┌─ The data
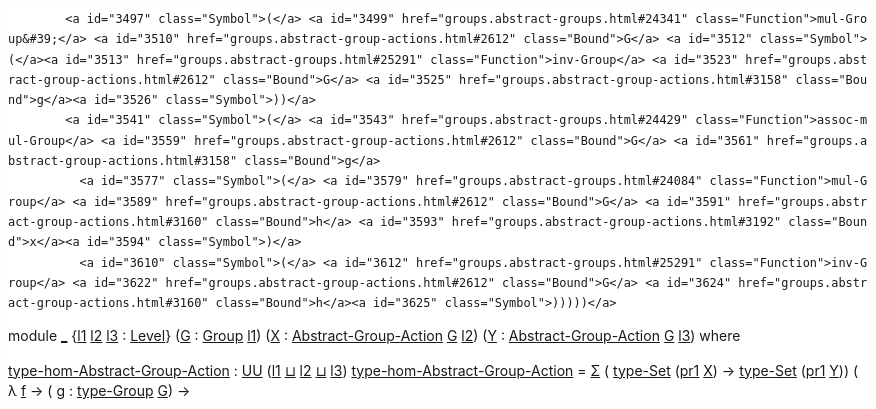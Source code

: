             <a id="3497" class="Symbol">(</a> <a id="3499" href="groups.abstract-groups.html#24341" class="Function">mul-Group&#39;</a> <a id="3510" href="groups.abstract-group-actions.html#2612" class="Bound">G</a> <a id="3512" class="Symbol">(</a><a id="3513" href="groups.abstract-groups.html#25291" class="Function">inv-Group</a> <a id="3523" href="groups.abstract-group-actions.html#2612" class="Bound">G</a> <a id="3525" href="groups.abstract-group-actions.html#3158" class="Bound">g</a><a id="3526" class="Symbol">))</a>
            <a id="3541" class="Symbol">(</a> <a id="3543" href="groups.abstract-groups.html#24429" class="Function">assoc-mul-Group</a> <a id="3559" href="groups.abstract-group-actions.html#2612" class="Bound">G</a> <a id="3561" href="groups.abstract-group-actions.html#3158" class="Bound">g</a>
              <a id="3577" class="Symbol">(</a> <a id="3579" href="groups.abstract-groups.html#24084" class="Function">mul-Group</a> <a id="3589" href="groups.abstract-group-actions.html#2612" class="Bound">G</a> <a id="3591" href="groups.abstract-group-actions.html#3160" class="Bound">h</a> <a id="3593" href="groups.abstract-group-actions.html#3192" class="Bound">x</a><a id="3594" class="Symbol">)</a>
              <a id="3610" class="Symbol">(</a> <a id="3612" href="groups.abstract-groups.html#25291" class="Function">inv-Group</a> <a id="3622" href="groups.abstract-group-actions.html#2612" class="Bound">G</a> <a id="3624" href="groups.abstract-group-actions.html#3160" class="Bound">h</a><a id="3625" class="Symbol">)))))</a>

<a id="3632" class="Keyword">module</a> <a id="3639" href="groups.abstract-group-actions.html#3639" class="Module">_</a>
  <a id="3643" class="Symbol">{</a><a id="3644" href="groups.abstract-group-actions.html#3644" class="Bound">l1</a> <a id="3647" href="groups.abstract-group-actions.html#3647" class="Bound">l2</a> <a id="3650" href="groups.abstract-group-actions.html#3650" class="Bound">l3</a> <a id="3653" class="Symbol">:</a> <a id="3655" href="Agda.Primitive.html#597" class="Postulate">Level</a><a id="3660" class="Symbol">}</a> <a id="3662" class="Symbol">(</a><a id="3663" href="groups.abstract-group-actions.html#3663" class="Bound">G</a> <a id="3665" class="Symbol">:</a> <a id="3667" href="groups.abstract-groups.html#23569" class="Function">Group</a> <a id="3673" href="groups.abstract-group-actions.html#3644" class="Bound">l1</a><a id="3675" class="Symbol">)</a>
  <a id="3679" class="Symbol">(</a><a id="3680" href="groups.abstract-group-actions.html#3680" class="Bound">X</a> <a id="3682" class="Symbol">:</a> <a id="3684" href="groups.abstract-group-actions.html#240" class="Function">Abstract-Group-Action</a> <a id="3706" href="groups.abstract-group-actions.html#3663" class="Bound">G</a> <a id="3708" href="groups.abstract-group-actions.html#3647" class="Bound">l2</a><a id="3710" class="Symbol">)</a>
  <a id="3714" class="Symbol">(</a><a id="3715" href="groups.abstract-group-actions.html#3715" class="Bound">Y</a> <a id="3717" class="Symbol">:</a> <a id="3719" href="groups.abstract-group-actions.html#240" class="Function">Abstract-Group-Action</a> <a id="3741" href="groups.abstract-group-actions.html#3663" class="Bound">G</a> <a id="3743" href="groups.abstract-group-actions.html#3650" class="Bound">l3</a><a id="3745" class="Symbol">)</a>
  <a id="3749" class="Keyword">where</a>

  <a id="3758" href="groups.abstract-group-actions.html#3758" class="Function">type-hom-Abstract-Group-Action</a> <a id="3789" class="Symbol">:</a> <a id="3791" href="Agda.Primitive.html#326" class="Primitive">UU</a> <a id="3794" class="Symbol">(</a><a id="3795" href="groups.abstract-group-actions.html#3644" class="Bound">l1</a> <a id="3798" href="Agda.Primitive.html#810" class="Primitive Operator">⊔</a> <a id="3800" href="groups.abstract-group-actions.html#3647" class="Bound">l2</a> <a id="3803" href="Agda.Primitive.html#810" class="Primitive Operator">⊔</a> <a id="3805" href="groups.abstract-group-actions.html#3650" class="Bound">l3</a><a id="3807" class="Symbol">)</a>
  <a id="3811" href="groups.abstract-group-actions.html#3758" class="Function">type-hom-Abstract-Group-Action</a> <a id="3842" class="Symbol">=</a>
    <a id="3848" href="foundation-core.dependent-pair-types.html#502" class="Record">Σ</a> <a id="3850" class="Symbol">(</a> <a id="3852" href="foundation-core.sets.html#1291" class="Function">type-Set</a> <a id="3861" class="Symbol">(</a><a id="3862" href="foundation-core.dependent-pair-types.html#592" class="Field">pr1</a> <a id="3866" href="groups.abstract-group-actions.html#3680" class="Bound">X</a><a id="3867" class="Symbol">)</a> <a id="3869" class="Symbol">→</a> <a id="3871" href="foundation-core.sets.html#1291" class="Function">type-Set</a> <a id="3880" class="Symbol">(</a><a id="3881" href="foundation-core.dependent-pair-types.html#592" class="Field">pr1</a> <a id="3885" href="groups.abstract-group-actions.html#3715" class="Bound">Y</a><a id="3886" class="Symbol">))</a>
      <a id="3895" class="Symbol">(</a> <a id="3897" class="Symbol">λ</a> <a id="3899" href="groups.abstract-group-actions.html#3899" class="Bound">f</a> <a id="3901" class="Symbol">→</a>
        <a id="3911" class="Symbol">(</a> <a id="3913" href="groups.abstract-group-actions.html#3913" class="Bound">g</a> <a id="3915" class="Symbol">:</a> <a id="3917" href="groups.abstract-groups.html#23847" class="Function">type-Group</a> <a id="3928" href="groups.abstract-group-actions.html#3663" class="Bound">G</a><a id="3929" class="Symbol">)</a> <a id="3931" class="Symbol">→</a>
└─
_Task details_: How many lines of the entries above contain the word "Keyword"? Give the number alone.

_Answer to the problem_: 2